[[ SUPPLIED ENTRIES open ]]

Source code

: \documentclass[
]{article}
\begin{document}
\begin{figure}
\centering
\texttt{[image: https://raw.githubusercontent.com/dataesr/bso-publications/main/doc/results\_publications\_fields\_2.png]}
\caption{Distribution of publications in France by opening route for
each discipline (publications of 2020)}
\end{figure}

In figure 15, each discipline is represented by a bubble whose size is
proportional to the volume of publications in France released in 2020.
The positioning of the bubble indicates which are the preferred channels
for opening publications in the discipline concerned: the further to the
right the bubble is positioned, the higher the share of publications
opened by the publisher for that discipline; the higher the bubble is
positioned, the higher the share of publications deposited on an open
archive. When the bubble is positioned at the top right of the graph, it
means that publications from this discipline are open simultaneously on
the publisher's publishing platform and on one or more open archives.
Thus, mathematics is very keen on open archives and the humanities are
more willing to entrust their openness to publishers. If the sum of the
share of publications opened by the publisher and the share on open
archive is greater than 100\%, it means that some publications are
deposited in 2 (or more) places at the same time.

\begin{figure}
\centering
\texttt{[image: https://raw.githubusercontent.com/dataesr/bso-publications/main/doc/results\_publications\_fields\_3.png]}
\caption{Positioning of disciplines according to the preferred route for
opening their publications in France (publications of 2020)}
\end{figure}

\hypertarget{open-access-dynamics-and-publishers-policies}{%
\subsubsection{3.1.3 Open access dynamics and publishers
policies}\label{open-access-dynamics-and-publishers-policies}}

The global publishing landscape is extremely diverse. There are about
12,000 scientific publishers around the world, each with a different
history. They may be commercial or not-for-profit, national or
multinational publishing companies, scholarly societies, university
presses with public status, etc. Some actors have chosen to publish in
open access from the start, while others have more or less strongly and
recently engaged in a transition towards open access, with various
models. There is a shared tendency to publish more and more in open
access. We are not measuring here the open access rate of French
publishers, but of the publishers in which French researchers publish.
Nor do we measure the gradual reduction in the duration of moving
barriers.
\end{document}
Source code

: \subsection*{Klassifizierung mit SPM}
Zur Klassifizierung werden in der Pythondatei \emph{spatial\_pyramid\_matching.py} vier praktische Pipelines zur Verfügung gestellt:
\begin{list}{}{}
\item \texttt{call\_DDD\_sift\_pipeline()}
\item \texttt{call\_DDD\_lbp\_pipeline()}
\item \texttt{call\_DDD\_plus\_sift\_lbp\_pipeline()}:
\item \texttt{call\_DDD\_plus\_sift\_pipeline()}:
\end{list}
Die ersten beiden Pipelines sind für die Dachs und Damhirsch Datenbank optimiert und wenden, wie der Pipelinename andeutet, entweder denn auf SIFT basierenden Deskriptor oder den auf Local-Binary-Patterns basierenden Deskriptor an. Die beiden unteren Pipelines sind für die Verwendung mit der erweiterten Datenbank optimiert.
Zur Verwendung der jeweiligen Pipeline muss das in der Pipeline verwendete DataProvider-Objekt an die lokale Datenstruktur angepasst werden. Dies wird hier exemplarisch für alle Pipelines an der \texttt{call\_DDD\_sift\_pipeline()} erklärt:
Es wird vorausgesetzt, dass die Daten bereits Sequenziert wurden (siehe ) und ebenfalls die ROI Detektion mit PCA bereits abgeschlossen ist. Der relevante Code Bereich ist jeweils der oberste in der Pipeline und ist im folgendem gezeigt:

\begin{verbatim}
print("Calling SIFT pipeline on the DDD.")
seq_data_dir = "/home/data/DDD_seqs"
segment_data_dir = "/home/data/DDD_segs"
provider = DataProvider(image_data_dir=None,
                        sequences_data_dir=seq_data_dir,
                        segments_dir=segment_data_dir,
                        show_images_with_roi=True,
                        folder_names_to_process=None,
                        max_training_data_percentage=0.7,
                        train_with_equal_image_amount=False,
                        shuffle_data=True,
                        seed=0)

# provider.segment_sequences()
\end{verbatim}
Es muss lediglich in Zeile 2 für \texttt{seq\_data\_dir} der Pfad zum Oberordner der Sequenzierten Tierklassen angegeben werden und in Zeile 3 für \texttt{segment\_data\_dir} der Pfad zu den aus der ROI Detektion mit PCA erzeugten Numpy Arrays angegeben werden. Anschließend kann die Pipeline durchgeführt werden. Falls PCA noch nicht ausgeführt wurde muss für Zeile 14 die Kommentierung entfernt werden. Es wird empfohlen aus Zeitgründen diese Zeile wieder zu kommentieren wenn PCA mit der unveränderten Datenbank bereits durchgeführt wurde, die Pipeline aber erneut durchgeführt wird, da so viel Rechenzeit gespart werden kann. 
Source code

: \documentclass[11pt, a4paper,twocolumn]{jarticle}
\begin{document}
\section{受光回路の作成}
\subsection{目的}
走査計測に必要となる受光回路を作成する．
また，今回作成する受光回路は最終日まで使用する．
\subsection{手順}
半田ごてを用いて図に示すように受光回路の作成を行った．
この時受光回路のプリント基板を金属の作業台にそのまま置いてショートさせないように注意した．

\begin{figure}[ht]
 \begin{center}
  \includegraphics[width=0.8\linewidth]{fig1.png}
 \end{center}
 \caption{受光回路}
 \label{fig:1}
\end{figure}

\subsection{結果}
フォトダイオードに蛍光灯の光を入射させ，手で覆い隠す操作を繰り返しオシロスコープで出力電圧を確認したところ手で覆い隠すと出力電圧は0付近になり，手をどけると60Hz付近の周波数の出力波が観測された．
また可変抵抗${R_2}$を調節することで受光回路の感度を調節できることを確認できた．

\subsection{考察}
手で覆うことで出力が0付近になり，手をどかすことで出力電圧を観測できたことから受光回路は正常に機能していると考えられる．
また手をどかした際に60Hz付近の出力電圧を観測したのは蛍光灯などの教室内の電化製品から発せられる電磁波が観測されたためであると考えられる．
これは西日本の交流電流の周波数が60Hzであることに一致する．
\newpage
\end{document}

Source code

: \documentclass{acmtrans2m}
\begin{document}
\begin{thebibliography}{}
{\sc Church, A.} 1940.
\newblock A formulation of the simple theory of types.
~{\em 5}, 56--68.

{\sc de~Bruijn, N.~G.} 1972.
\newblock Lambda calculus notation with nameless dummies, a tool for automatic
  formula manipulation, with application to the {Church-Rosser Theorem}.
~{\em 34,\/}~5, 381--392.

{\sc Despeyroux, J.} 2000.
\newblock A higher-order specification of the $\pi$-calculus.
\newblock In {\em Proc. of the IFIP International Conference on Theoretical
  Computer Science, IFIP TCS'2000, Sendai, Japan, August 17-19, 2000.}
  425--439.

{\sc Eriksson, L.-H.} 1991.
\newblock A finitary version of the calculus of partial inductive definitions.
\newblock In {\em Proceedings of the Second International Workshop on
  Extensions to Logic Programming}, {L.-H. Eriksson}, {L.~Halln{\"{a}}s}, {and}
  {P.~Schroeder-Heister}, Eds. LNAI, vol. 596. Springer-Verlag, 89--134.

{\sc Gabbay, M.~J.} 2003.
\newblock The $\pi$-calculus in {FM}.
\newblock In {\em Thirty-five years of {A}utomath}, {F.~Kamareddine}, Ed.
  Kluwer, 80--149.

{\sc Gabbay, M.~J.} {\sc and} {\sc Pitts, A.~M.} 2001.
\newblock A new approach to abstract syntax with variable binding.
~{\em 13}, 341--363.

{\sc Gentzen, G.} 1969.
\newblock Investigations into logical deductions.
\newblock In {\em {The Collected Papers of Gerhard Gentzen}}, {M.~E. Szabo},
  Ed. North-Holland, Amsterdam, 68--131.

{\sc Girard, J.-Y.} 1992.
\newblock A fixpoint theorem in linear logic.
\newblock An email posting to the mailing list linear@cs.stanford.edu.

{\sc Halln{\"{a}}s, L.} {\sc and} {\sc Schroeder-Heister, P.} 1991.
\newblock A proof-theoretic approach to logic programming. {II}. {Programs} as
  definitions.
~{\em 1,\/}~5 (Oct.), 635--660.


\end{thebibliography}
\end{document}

[[ SUPPLIED ENTRIES closed ]]

ABOUT THIS TASK.
Which lines above contain the word "policies"? List them.

FINAL ANSWER.
\hypertarget{open-access-dynamics-and-publishers-policies}{%
policies}\label{open-access-dynamics-and-publishers-policies}}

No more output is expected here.